Alabama Set to Execute Ax Murderer Derrick Dearman, Fifth Execution of the Year

A convicted ax murderer, Derrick Dearman, will be executed by lethal injection in Alabama, marking the fifth execution in the state this year. Governor Kay Ivey made the announcement on Tuesday.

Dearman, 35, was convicted of killing five people in 2016 during a drug-fueled rampage in Citronelle, Alabama. Among the victims were his then-girlfriend’s friends and family, including a pregnant woman and her unborn child.

Earlier this year, Dearman fired his attorneys and chose to end all appeals of his conviction and death sentence. He stated, I was fairly tried and convicted. I agreed with the court’s decision. He added that despite his mental state during the crime, innocent lives were lost, and the crime was committed.
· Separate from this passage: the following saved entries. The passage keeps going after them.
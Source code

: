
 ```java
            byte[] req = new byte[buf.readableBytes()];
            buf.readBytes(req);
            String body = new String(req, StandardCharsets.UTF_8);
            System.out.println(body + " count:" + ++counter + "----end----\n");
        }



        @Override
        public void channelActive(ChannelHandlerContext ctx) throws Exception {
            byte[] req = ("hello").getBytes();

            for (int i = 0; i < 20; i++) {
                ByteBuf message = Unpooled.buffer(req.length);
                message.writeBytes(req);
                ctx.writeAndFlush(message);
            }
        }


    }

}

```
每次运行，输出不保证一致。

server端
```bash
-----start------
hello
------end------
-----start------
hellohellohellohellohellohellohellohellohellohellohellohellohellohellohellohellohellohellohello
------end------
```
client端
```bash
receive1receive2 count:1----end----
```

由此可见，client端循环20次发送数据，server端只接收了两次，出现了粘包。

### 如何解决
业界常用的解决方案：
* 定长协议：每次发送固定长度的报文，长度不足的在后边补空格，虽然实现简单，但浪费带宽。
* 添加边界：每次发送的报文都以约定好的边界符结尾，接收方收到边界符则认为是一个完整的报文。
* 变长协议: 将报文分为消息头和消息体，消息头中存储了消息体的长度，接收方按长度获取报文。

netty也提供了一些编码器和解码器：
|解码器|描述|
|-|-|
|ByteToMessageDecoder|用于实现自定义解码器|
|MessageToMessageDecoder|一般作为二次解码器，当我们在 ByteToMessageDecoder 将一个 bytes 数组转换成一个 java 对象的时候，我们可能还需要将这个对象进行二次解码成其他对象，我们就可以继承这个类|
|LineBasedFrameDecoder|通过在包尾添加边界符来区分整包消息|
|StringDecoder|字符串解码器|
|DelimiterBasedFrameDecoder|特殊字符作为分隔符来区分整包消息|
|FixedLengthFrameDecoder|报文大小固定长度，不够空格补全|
Governor Ivey announced that Dearman will be executed between midnight on October 17 and 6 a.m. on October 18. Dearman chose lethal injection over the controversial method of nitrogen hypoxia, recently introduced in Alabama.

In a letter to the Alabama Attorney General’s Office last month, Dearman expressed frustration that other death row inmates were being executed before him. He wrote, I have done everything required to drop my appeals and have my sentence carried out… What is the hold-up?
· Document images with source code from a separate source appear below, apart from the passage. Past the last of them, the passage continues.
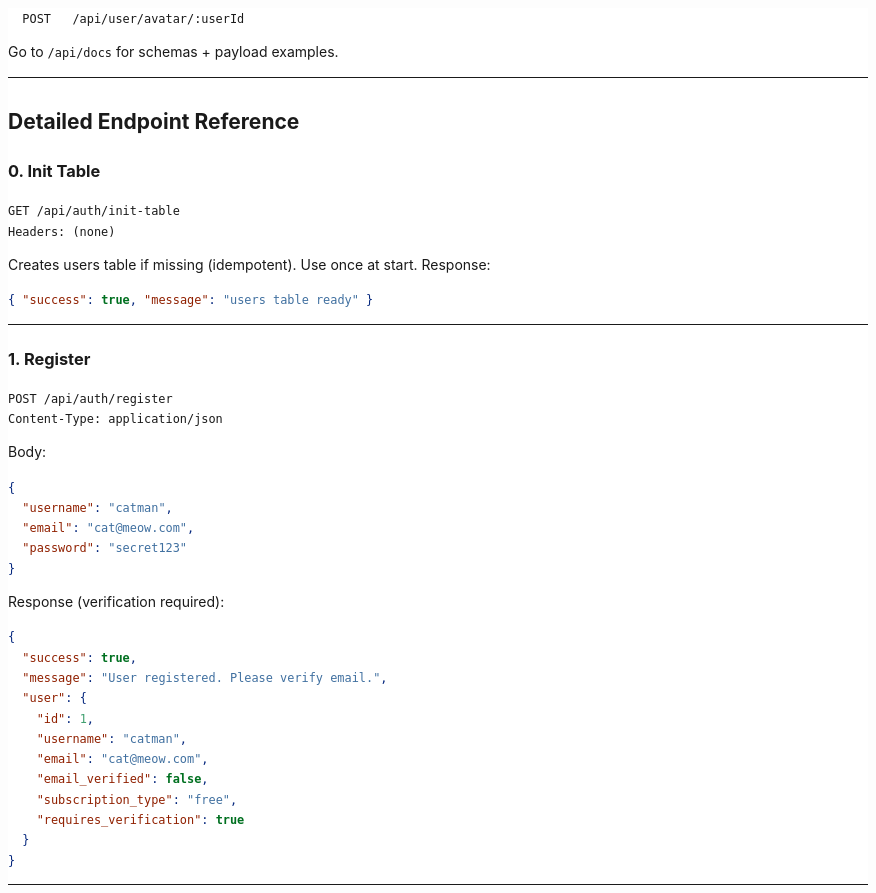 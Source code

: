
 ```
  POST   /api/user/avatar/:userId
```
Go to `/api/docs` for schemas + payload examples.

---

## Detailed Endpoint Reference

### 0. Init Table
```
GET /api/auth/init-table
Headers: (none)
```
Creates users table if missing (idempotent). Use once at start.
Response:
```json
{ "success": true, "message": "users table ready" }
```

---

### 1. Register
```
POST /api/auth/register
Content-Type: application/json
```
Body:
```json
{
  "username": "catman",
  "email": "cat@meow.com",
  "password": "secret123"
}
```
Response (verification required):
```json
{
  "success": true,
  "message": "User registered. Please verify email.",
  "user": {
    "id": 1,
    "username": "catman",
    "email": "cat@meow.com",
    "email_verified": false,
    "subscription_type": "free",
    "requires_verification": true
  }
}
```

---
Dearman’s crimes occurred after he became abusive towards his girlfriend, Laneta Lester. The day before the killings, Lester’s brother took her to his home in Mobile County for safety. Dearman repeatedly showed up at the house but was not allowed inside.

In the early morning of August 20, 2016, Dearman broke into the home, picked up an ax from the yard, and attacked five people as they slept. He then forced Lester and a 3-month-old child into a car and drove to his father’s house in Mississippi.

The victims were Joseph Adam Turner, 26; Robert Lee Brown, 26; Chelsea Marie Reed, 22; Justin Kaleb Reed, 23; and Shannon Melissa Randall, 35. Chelsea Reed was pregnant with her first child, and the 3-month-old boy was the son of Turner and Randall.

Dearman surrendered the next day and admitted to authorities that he was under the influence of drugs during the killings, stating, If I was sober, that would have never happened.

Dearman was sentenced to death in 2018 and is set to be the fifth person executed in Alabama this year.